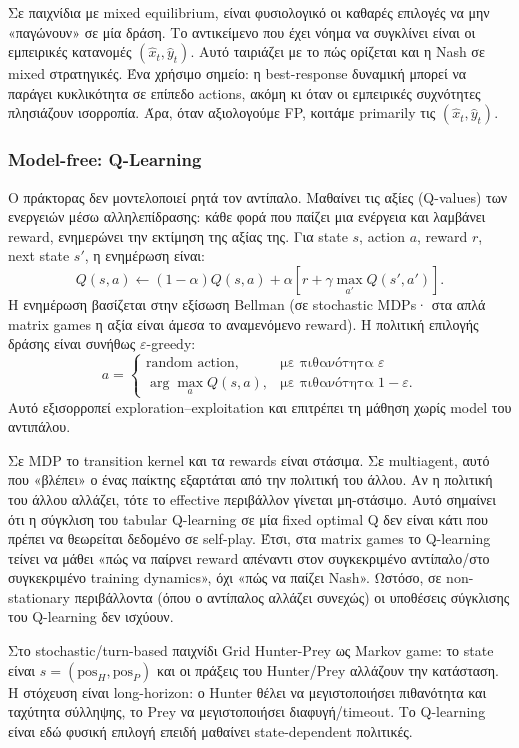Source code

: \documentclass[11pt,a4paper]{article}
\begin{document}
Σε παιχνίδια με mixed equilibrium, είναι φυσιολογικό οι καθαρές επιλογές να μην «παγώνουν» σε μία δράση. Το αντικείμενο που έχει νόημα να συγκλίνει είναι οι εμπειρικές κατανομές \((\hat{x}_t, \hat{y}_t)\). Αυτό ταιριάζει με το πώς ορίζεται και η Nash σε mixed στρατηγικές. Ένα χρήσιμο σημείο: η best-response δυναμική μπορεί να παράγει κυκλικότητα σε επίπεδο actions, ακόμη κι όταν οι εμπειρικές συχνότητες πλησιάζουν ισορροπία. Άρα, όταν αξιολογούμε FP, κοιτάμε primarily τις \((\hat{x}_t, \hat{y}_t)\).

\subsubsection{Model-free: Q-Learning}

Ο πράκτορας δεν μοντελοποιεί ρητά τον αντίπαλο. Μαθαίνει τις αξίες (Q-values) των ενεργειών μέσω αλληλεπίδρασης: κάθε φορά που παίζει μια ενέργεια και λαμβάνει reward, ενημερώνει την εκτίμηση της αξίας της. Για state \(s\), action \(a\), reward \(r\), next state \(s'\), η ενημέρωση είναι:
\[
Q(s,a) \leftarrow (1-\alpha) Q(s,a) + \alpha \left[ r + \gamma \max_{a'} Q(s',a') \right].
\]
Η ενημέρωση βασίζεται στην εξίσωση Bellman (σε stochastic MDPs· στα απλά matrix games η αξία είναι άμεσα το αναμενόμενο reward). Η πολιτική επιλογής δράσης είναι συνήθως \(\varepsilon\)-greedy:
\[
a = \begin{cases} \text{random action}, & \text{με πιθανότητα } \varepsilon \\
\arg\max_a Q(s,a), & \text{με πιθανότητα } 1-\varepsilon. \end{cases}
\]
Αυτό εξισορροπεί exploration–exploitation και επιτρέπει τη μάθηση χωρίς model του αντιπάλου.

Σε MDP το transition kernel και τα rewards είναι στάσιμα. Σε multiagent, αυτό που «βλέπει» ο ένας παίκτης εξαρτάται από την πολιτική του άλλου. Αν η πολιτική του άλλου αλλάζει, τότε το effective περιβάλλον γίνεται μη-στάσιμο. Αυτό σημαίνει ότι η σύγκλιση του tabular Q-learning σε μία fixed optimal Q δεν είναι κάτι που πρέπει να θεωρείται δεδομένο σε self-play. Έτσι, στα matrix games το Q-learning τείνει να μάθει «πώς να παίρνει reward απέναντι στον συγκεκριμένο αντίπαλο/στο συγκεκριμένο training dynamics», όχι «πώς να παίζει Nash». Ωστόσο, σε non-stationary περιβάλλοντα (όπου ο αντίπαλος αλλάζει συνεχώς) οι υποθέσεις σύγκλισης του Q-learning δεν ισχύουν.

Στο stochastic/turn-based παιχνίδι Grid Hunter-Prey ως Markov game: το state είναι \(s = (\mathrm{pos}_H, \mathrm{pos}_P)\) και οι πράξεις του Hunter/Prey αλλάζουν την κατάσταση. Η στόχευση είναι long-horizon: ο Hunter θέλει να μεγιστοποιήσει πιθανότητα και ταχύτητα σύλληψης, το Prey να μεγιστοποιήσει διαφυγή/timeout. Το Q-learning είναι εδώ φυσική επιλογή επειδή μαθαίνει state-dependent πολιτικές.
\end{document}
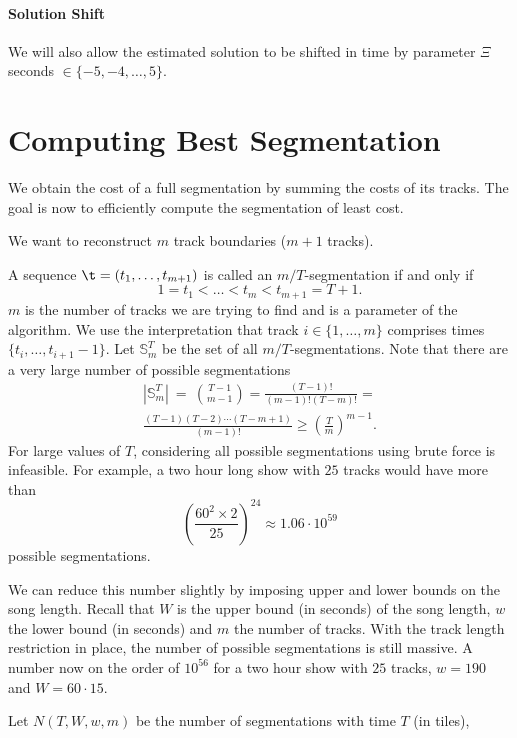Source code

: \documentclass[twocolumn]{article}
\newcommand{\segs}{\mathbb S}
\begin{document}
		
	\paragraph{Solution Shift}
	
	We will also allow the estimated solution to be shifted in time by parameter $\varXi$ seconds $\in \{-5,-4,\ldots,5\}$.
	
	\section{Computing Best Segmentation}\label{best_cost}
	
	We obtain the cost of a full segmentation by summing the costs of its tracks. The goal is now to efficiently compute the segmentation of least cost.
	
	We want to reconstruct $m$ track boundaries ($m+1$ tracks).
	
	A sequence $\t = (t_1, \ldots, t_{m+1})$ is called an $m/T$-segmentation if and only if
	\[
	1 = t_1 < \ldots < t_m < t_{m+1} = T+1.
	\]
	$m$ is the number of tracks we are trying to find and is a parameter of the algorithm. We use the interpretation that track $i \in \{1, \ldots, m\}$ comprises times $\{t_i, \ldots, t_{i+1}-1\}$. Let $\segs^T_m$ be the set of all $m/T$-segmentations. Note that there are a very large number of possible segmentations 
	\begin{multline*}
		|\segs^T_m| ~=~ \binom{T-1}{m-1}
		= \frac{(T-1)!}{(m-1)!(T-m)!} =\\
		\frac{(T-1)(T-2)\cdots(T-m+1)}{(m-1)!} \ge \left( \frac{T}{m}\right)^{m-1}.
	\end{multline*} 
	For large values of $T$, considering all possible segmentations using brute force is infeasible. For example, a two hour long show with $25$ tracks would have more than 
	\[
	\left( \frac{60^2 \times 2}{25}\right)^{24}  \approx 1.06 \cdot 10^{59}
	\] possible segmentations. 
	
	We can reduce this number slightly by imposing upper and lower bounds on the song length.  Recall that $W$ is the upper bound (in seconds) of the song length, $w$ the lower bound (in seconds) and $m$ the number of tracks. With the track length restriction in place, the number of possible segmentations is still massive. A number now on the order of $10^{56}$ for a two hour show with $25$ tracks, $w=190$ and $W=60\cdot15$.
	
	Let $N(T,W,w,m)$ be the number of segmentations with time $T$ (in tiles),
	
\end{document}

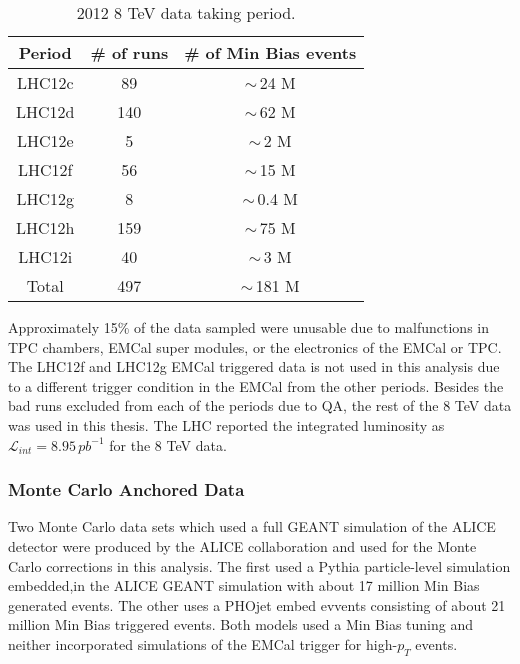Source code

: \begin{table}[hb]
\label{tab:RunSummary}
\begin{center}
\caption{2012 8 TeV data taking period.}
\begin{tabular}[b]{|c|c|c|}
	\hline
	Period & \# of runs & \# of Min Bias events \\ \hline
	LHC12c & 89 & $\sim \,$24 M \\ \hline
	LHC12d & 140 & $\sim \,$62 M \\ \hline
	LHC12e & 5 & $\sim \,$2 M \\ \hline
	LHC12f & 56 & $\sim \,$15 M \\ \hline
	LHC12g & 8 & $\sim \,$0.4 M \\ \hline
	LHC12h & 159 & $\sim \,$75 M \\ \hline
	LHC12i & 40 & $\sim \,$3 M \\ \hline
	Total & 497 & $\sim \,$181 M \\ \hline

\end{tabular}
\end{center}

\end{table}

Approximately 15\% of the data sampled were unusable due to malfunctions in TPC chambers, EMCal super modules, or the electronics of the EMCal or TPC.  The LHC12f and LHC12g EMCal triggered data is not used in this analysis due to a different trigger condition in the EMCal from the other periods.  Besides the bad runs excluded from each of the periods due to QA, the rest of the 8 TeV data was used in this thesis.  The LHC reported the integrated luminosity as $\mathscr{L}_{int} = 8.95 \, pb^{-1}$ for the 8 TeV data\cite{ALICE-PUBLIC-2017-002}.

\subsubsection{Monte Carlo Anchored Data}
Two Monte Carlo data sets which used a full GEANT simulation of the ALICE detector were produced by the ALICE collaboration and used for the Monte Carlo corrections in this analysis.   The first used a Pythia particle-level simulation embedded,in the ALICE GEANT simulation with about 17 million Min Bias generated events. The other uses a PHOjet embed evvents consisting of about 21 million Min Bias triggered events.  Both models used a Min Bias tuning and neither incorporated simulations of the EMCal trigger for high-$p_{T}$ events.

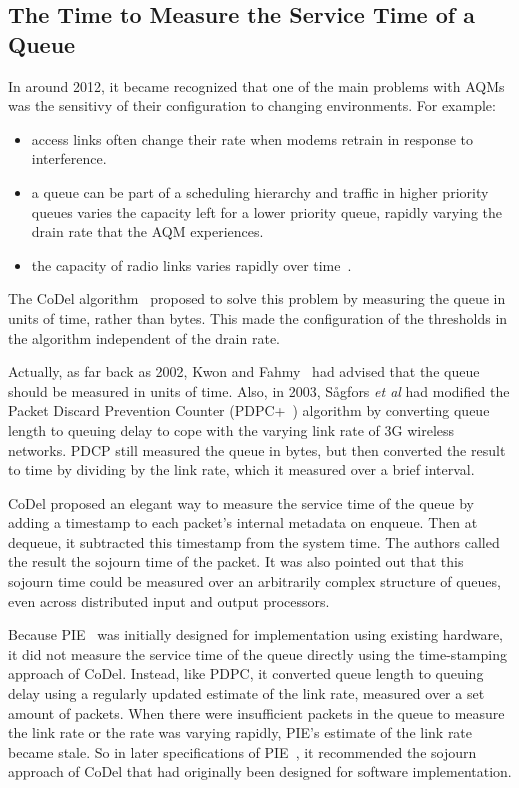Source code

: \subsection{The Time to Measure the Service Time of a Queue}\label{sec:svc_time}

In around 2012, it became recognized that one of the main problems with AQMs was the sensitivy of their configuration to changing environments. For example:
\begin{itemize}
	\item access links often change their rate when modems retrain in response to interference. 
	\item a queue can be part of a scheduling hierarchy and traffic in higher priority queues varies the capacity left for a lower priority queue, rapidly varying the drain rate that the AQM experiences.
	\item the capacity of radio links varies rapidly over time~\cite{McGregor10:Minstrel_TR}.
\end{itemize}

The CoDel algorithm~\cite{Nichols12:CoDel} proposed to solve this problem by measuring the queue in units of time, rather than bytes. This made the configuration of the thresholds in the algorithm independent of the drain rate.

Actually, as far back as 2002, 
Kwon and Fahmy~\cite{Kwon02:Load_v_Queue_AQM} had advised that the queue should 
be measured in units of time. Also, in 2003, S{\aa}gfors \emph{et al} had 
modified the Packet Discard Prevention Counter (PDPC+~\cite{Sagfors03:PDPC_vary}) 
algorithm by converting queue length to queuing delay to cope with the varying 
link rate of 3G wireless networks. PDCP still measured the queue in bytes, but then converted the result to time by dividing by the link rate, which it measured over a brief interval. 

CoDel proposed an elegant way to measure the service time of the queue by adding a timestamp to each packet's internal metadata on enqueue. Then at dequeue, it subtracted this timestamp from the system time. The authors called the result the sojourn time of the packet. It was also pointed out that this sojourn time could be measured over an arbitrarily complex structure of queues, even across distributed input and output processors.

Because PIE~\cite{Pan13:PIE} was initially designed for implementation using existing hardware, it did not measure the service time of the queue directly using the time-stamping approach of CoDel.
Instead, like PDPC, it converted queue length to queuing delay using a regularly updated 
estimate of the link rate, measured over a set amount of packets. When there were insufficient packets in the queue to measure the link rate or the rate was varying rapidly, PIE's estimate of the link rate became stale. So in later specifications of PIE~\cite{Pan17:PIE}, it recommended the sojourn approach of CoDel that had originally been designed for software implementation.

**TASK:**
Each line above that includes the word "units" is to be copied.

**RESPONSE FOR THIS EXERCISE:**
The CoDel algorithm~\cite{Nichols12:CoDel} proposed to solve this problem by measuring the queue in units of time, rather than bytes. This made the configuration of the thresholds in the algorithm independent of the drain rate.
be measured in units of time. Also, in 2003, S{\aa}gfors \emph{et al} had 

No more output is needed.